On the morning of Feb. 17, Peace River EMS got the kind of call that changes lives. Rick Bergen was one of the first Emergency Medical Technicians (EMTs) to arrive on scene.
“The call we were going to was a two-vehicle collision about 7 kilometres east of Peace River on Highway 2. As we pulled up on scene we saw a sand truck and a tractor-trailer unit in the ditch,” Bergen recalls.
“The sand truck was on fire, and you could tell that there was a pretty massive impact because the box of the sand truck was torn off the frame.”
As they got closer, dispatch informed the crew there was a black tag, someone who had died. Bergen, who also works as a casual paid on-call fire fighter, readied himself for what they would find.
“In my mind, I was going over there to pronounce somebody as dead. Either A we couldn’t access them or B they were already dead. Looking at that wreck, it was one or the other,” he said.
The quick response from the St. Isadore Fire Department and Northern Sunrise Fire Department allowed emergency responders to access the burning vehicle.
“As they were doing that I’m standing back and watching the scene and I see the tractor-trailer driver’s arm sticking out of a pile of sand in the door frame. As I’m waiting for the flames to get pushed back, the guy moved his arm,” Bergen says.
The impact of the crash had broken both the side and front windows on the truck, with sand coming in through the roof of the cabin. After seeing the driver’s arm move, the team sprung into action.
With the help of Paramedic Gary Fenton, a few fire fighters and RCMP officers, they were able to safely dig the man out, pull him from the wreckage and get him to one of the three ambulances at the scene.
“I haven’t taken credit for saving a life and I will not take credit for saving a life. A lot of people have said that, but pure luck saved that gentleman.”
Bergen explained that the truck the man was driving had a heavy vinyl curtain to divide the truck compartment from the sleeper. The curtain ripped off during the collision and got wrapped around his head, giving him a pocket of air to breathe.
The other two patients involved in the crash came away with minor injuries. The man rescued from the truck was transferred to the Queen Elizabeth II Hospital for further treatment and eventually released.
Bergen has been a member of the Peace River Fire Department since he was 18 years old and has been an EMT with Peace River EMS for the last four years. When Peace River Fire Chief, Lance Bushie learned of the event he wanted to somehow recognize this longtime member of the department by awarding Bergen with the Chiefs Coin for Excellence.
“People who have gotten that before, and not many people have, have literally saved a life. I didn’t view what I did as saving a life; I identified a life. I was very surprised, not expecting it at all. I guess shocked is a better term,” he says.
Peace River Fire Chief Lance Bushie explains that the award is something new for the department.
“It allows us to recognize people on the spot for acts of honor. We kind of came up with the idea last year and it’s sort of based on coins that are given out in the Canadian Military. We haven’t given out many, only three so far for acts of service,” he says.

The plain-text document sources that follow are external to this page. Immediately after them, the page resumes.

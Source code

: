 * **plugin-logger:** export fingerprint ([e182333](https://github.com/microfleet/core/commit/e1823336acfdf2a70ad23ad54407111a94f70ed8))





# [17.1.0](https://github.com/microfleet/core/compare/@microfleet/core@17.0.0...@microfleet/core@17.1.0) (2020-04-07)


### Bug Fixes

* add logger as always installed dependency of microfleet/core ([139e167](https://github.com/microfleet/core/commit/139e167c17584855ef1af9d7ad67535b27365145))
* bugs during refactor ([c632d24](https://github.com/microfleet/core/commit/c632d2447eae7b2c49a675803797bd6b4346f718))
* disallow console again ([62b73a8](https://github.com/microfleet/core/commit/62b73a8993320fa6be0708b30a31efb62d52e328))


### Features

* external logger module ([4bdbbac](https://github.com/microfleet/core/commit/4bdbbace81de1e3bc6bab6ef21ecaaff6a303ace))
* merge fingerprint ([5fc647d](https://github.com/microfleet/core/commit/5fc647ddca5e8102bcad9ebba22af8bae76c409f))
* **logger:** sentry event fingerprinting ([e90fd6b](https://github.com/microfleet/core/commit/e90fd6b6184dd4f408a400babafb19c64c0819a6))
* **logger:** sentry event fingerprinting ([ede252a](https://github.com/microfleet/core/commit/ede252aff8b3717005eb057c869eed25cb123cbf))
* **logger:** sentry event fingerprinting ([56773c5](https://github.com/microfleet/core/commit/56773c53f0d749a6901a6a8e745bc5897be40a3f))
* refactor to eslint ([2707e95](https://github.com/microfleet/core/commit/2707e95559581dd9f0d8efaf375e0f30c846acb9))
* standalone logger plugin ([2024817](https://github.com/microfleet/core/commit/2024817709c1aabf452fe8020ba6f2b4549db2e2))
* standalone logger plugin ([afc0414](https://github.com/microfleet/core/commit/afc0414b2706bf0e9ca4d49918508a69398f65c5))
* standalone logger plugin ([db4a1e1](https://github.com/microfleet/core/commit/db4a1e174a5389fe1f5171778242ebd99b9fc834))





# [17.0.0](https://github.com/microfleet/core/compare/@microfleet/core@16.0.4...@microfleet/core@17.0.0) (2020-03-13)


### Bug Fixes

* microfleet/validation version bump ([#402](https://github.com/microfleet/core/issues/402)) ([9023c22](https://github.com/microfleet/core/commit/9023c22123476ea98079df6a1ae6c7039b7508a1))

Aaron Thordarson, Manager of EMS Clinical Operations for the Peace River Region says that he is proud of Bergen for receiving the award and credits the entire emergency response team for the positive patient outcome.
“Everyday AHS EMS works in partnership with fire and police personnel to help make a difference in our communities. This response is a shining example of how these partnerships can change and save lives.”
Bergen explains that while not every call is like the one on Feb. 17, the EMS career is one that he thrives in.
“It has its ups and it has its downs. There are days that are a challenge and days that you feel you’ve actually done some good,” he says.
“It’s the world we live in. You do calls that rock your world, where everything went right: You got a pulse back or the patient improves before you get to the hospital. But you also have those days where you don’t feel like you did any good.”